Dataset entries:
══════════
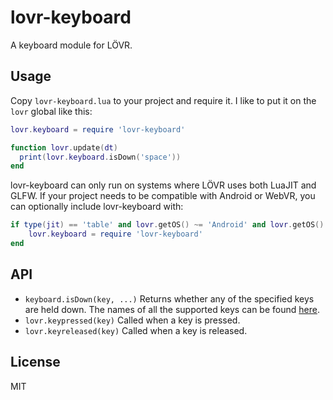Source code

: lovr-keyboard
===

A keyboard module for LÖVR.

Usage
---

Copy `lovr-keyboard.lua` to your project and require it.  I like to put it on the `lovr` global like this:

```lua
lovr.keyboard = require 'lovr-keyboard'

function lovr.update(dt)
  print(lovr.keyboard.isDown('space'))
end
```

lovr-keyboard can only run on systems where LÖVR uses both LuaJIT and GLFW. If your project needs to be compatible with Android or WebVR, you can optionally include lovr-keyboard with:

```lua
if type(jit) == 'table' and lovr.getOS() ~= 'Android' and lovr.getOS() ~= 'Web' then
	lovr.keyboard = require 'lovr-keyboard'
end
```

API
---

- `keyboard.isDown(key, ...)` Returns whether any of the specified keys are held down.  The names of
  all the supported keys can be found [here](https://github.com/bjornbytes/lovr-keyboard/blob/master/lovr-keyboard.lua#L15).
- `lovr.keypressed(key)` Called when a key is pressed.
- `lovr.keyreleased(key)` Called when a key is released.

License
---

MIT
══════════
• **TO DO**:
Each line in the records that carries "isDown" must be copied out.

• **ANSWER SECTION**:
  print(lovr.keyboard.isDown('space'))
- `keyboard.isDown(key, ...)` Returns whether any of the specified keys are held down.  The names of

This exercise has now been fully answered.